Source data
━━━━━━━━━━

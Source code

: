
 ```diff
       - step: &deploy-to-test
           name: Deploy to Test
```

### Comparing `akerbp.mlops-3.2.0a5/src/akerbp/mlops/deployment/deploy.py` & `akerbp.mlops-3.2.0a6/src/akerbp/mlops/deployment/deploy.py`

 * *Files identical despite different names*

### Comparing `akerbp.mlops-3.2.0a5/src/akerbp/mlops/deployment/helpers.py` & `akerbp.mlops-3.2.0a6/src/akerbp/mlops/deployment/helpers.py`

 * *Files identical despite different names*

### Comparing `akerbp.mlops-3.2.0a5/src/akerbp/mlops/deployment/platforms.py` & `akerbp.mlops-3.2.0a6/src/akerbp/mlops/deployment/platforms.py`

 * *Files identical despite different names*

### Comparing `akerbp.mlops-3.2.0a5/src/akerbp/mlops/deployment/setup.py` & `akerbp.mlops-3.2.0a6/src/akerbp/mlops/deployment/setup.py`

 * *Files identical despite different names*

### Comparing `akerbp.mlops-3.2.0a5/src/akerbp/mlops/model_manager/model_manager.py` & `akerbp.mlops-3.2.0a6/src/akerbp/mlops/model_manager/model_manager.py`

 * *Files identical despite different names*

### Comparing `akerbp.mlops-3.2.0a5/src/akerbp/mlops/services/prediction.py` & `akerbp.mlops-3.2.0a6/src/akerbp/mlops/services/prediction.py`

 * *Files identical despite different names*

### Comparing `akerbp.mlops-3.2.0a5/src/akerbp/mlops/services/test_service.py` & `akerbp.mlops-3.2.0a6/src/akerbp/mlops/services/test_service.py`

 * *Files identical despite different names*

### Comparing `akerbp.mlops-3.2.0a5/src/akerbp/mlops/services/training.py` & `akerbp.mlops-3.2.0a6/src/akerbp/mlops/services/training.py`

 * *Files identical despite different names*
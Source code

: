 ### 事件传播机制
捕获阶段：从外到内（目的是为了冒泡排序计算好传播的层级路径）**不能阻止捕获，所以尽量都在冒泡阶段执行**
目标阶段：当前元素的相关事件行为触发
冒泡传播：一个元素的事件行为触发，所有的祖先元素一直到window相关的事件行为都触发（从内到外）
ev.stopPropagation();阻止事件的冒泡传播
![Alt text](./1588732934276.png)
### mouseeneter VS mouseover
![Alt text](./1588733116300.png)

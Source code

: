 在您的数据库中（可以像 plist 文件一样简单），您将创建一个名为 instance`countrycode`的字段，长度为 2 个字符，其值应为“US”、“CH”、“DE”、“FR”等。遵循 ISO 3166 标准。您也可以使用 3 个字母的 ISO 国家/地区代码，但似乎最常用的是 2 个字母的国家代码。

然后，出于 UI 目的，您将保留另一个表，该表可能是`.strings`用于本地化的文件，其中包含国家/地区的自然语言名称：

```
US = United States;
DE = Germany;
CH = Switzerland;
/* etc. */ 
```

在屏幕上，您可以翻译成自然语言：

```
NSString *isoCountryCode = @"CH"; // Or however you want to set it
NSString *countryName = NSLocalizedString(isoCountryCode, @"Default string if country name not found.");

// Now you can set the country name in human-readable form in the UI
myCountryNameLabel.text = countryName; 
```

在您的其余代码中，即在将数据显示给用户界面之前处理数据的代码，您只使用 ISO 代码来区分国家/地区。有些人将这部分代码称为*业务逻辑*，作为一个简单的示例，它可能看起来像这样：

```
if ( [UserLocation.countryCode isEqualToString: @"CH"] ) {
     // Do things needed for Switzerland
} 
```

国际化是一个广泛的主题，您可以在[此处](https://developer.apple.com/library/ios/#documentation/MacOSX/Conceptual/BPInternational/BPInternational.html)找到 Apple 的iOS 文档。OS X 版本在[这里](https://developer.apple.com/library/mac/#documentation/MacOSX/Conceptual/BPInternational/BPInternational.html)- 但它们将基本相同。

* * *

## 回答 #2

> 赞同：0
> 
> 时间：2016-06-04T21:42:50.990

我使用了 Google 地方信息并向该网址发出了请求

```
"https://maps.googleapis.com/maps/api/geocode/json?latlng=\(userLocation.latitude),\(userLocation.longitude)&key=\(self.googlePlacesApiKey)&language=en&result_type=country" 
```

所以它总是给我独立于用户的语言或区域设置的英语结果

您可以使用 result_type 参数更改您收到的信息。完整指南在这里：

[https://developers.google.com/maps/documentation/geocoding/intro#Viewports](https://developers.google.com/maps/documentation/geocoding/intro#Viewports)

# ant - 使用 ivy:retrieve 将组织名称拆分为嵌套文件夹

━━━━━━━━━━

Requirement
Each line of the entries above that contains "Switzerland" is to be copied.

Answer section
CH = Switzerland;
     // Do things needed for Switzerland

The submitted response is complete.